- TASK GOAL
The text of every record, exactly as given and with no pictures, should be your output.

- Stored data

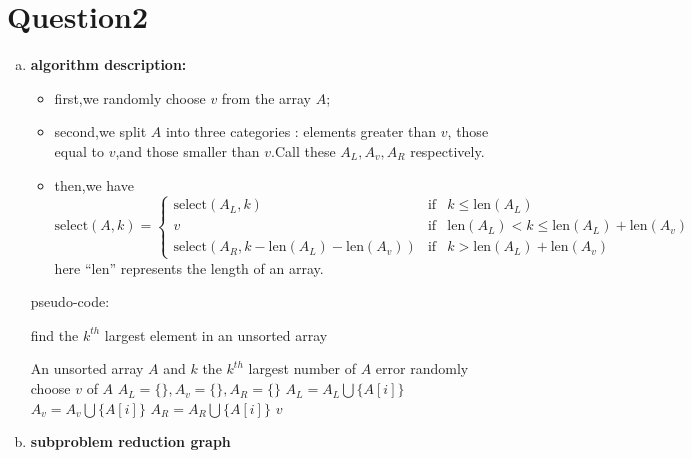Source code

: \section{Question2}
\begin{enumerate}[a).]
\item  \textbf{algorithm description:}
\begin{itemize}
	\item first,we randomly choose $v$ from the array $A$;
	\item second,we split $A$ into three categories : elements greater than $v$,
	those equal to $v$,and those smaller than $v$.Call these $A_L,A_v,A_R$ respectively.
	\item then,we have 
	\begin{equation*}
	 \text{select}(A,k) = \left\lbrace 
	 \begin{array}{lll}
	 \text{select}(A_L,k) &\text{if}& k \leq  \text{len}(A_L)\\
	 v  &\text{if}& \text{len}(A_L) < k \leq \text{len}(A_L) + \text{len}(A_v)\\
	 \text{select}(A_R,k-\text{len}(A_L)-\text{len}(A_v)) &\text{if}& k > \text{len}(A_L) + \text{len}(A_v)
	 \end{array}
	 \right.
	\end{equation*}
	here ``len'' represents the length of an array.
\end{itemize}
pseudo-code:
\begin{algorithm}
\caption{find the $k^{th}$ largest element in an unsorted array}
\begin{algorithmic}[1]
\Require An unsorted array $A$ and $k$
\Ensure the $k^{th}$ largest number	of  $A$
\State \Return error
\EndIf
\State randomly choose $v$ of $A$
\State $A_L=\{\},A_v=\{\},A_R=\{\}$
\State $A_L = A_L \bigcup \{A[i]\} $
\State $A_v = A_v \bigcup \{A[i]\} $
\Else
\State $A_R = A_R \bigcup \{A[i]\} $
\EndIf
\EndFor
{}
\State \Return {}
\State \Return $v$ 
\Else
\State \Return {}
\EndIf
\EndFunction
\end{algorithmic}
\end{algorithm}
\item  \textbf{subproblem reduction graph}
\begin{figure}[H]
\centering

\end{figure}
\end{enumerate}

- EXPECTED ANSWER
Source code

: \section{Question2}
\begin{enumerate}[a).]
\item  \textbf{algorithm description:}
\begin{itemize}
	\item first,we randomly choose $v$ from the array $A$;
	\item second,we split $A$ into three categories : elements greater than $v$,
	those equal to $v$,and those smaller than $v$.Call these $A_L,A_v,A_R$ respectively.
	\item then,we have 
	\begin{equation*}
	 \text{select}(A,k) = \left\lbrace 
	 \begin{array}{lll}
	 \text{select}(A_L,k) &\text{if}& k \leq  \text{len}(A_L)\\
	 v  &\text{if}& \text{len}(A_L) < k \leq \text{len}(A_L) + \text{len}(A_v)\\
	 \text{select}(A_R,k-\text{len}(A_L)-\text{len}(A_v)) &\text{if}& k > \text{len}(A_L) + \text{len}(A_v)
	 \end{array}
	 \right.
	\end{equation*}
	here ``len'' represents the length of an array.
\end{itemize}
pseudo-code:
\begin{algorithm}
\caption{find the $k^{th}$ largest element in an unsorted array}
\begin{algorithmic}[1]
\Require An unsorted array $A$ and $k$
\Ensure the $k^{th}$ largest number	of  $A$
\State \Return error
\EndIf
\State randomly choose $v$ of $A$
\State $A_L=\{\},A_v=\{\},A_R=\{\}$
\State $A_L = A_L \bigcup \{A[i]\} $
\State $A_v = A_v \bigcup \{A[i]\} $
\Else
\State $A_R = A_R \bigcup \{A[i]\} $
\EndIf
\EndFor
{}
\State \Return {}
\State \Return $v$ 
\Else
\State \Return {}
\EndIf
\EndFunction
\end{algorithmic}
\end{algorithm}
\item  \textbf{subproblem reduction graph}
\begin{figure}[H]
\centering

\end{figure}
\end{enumerate}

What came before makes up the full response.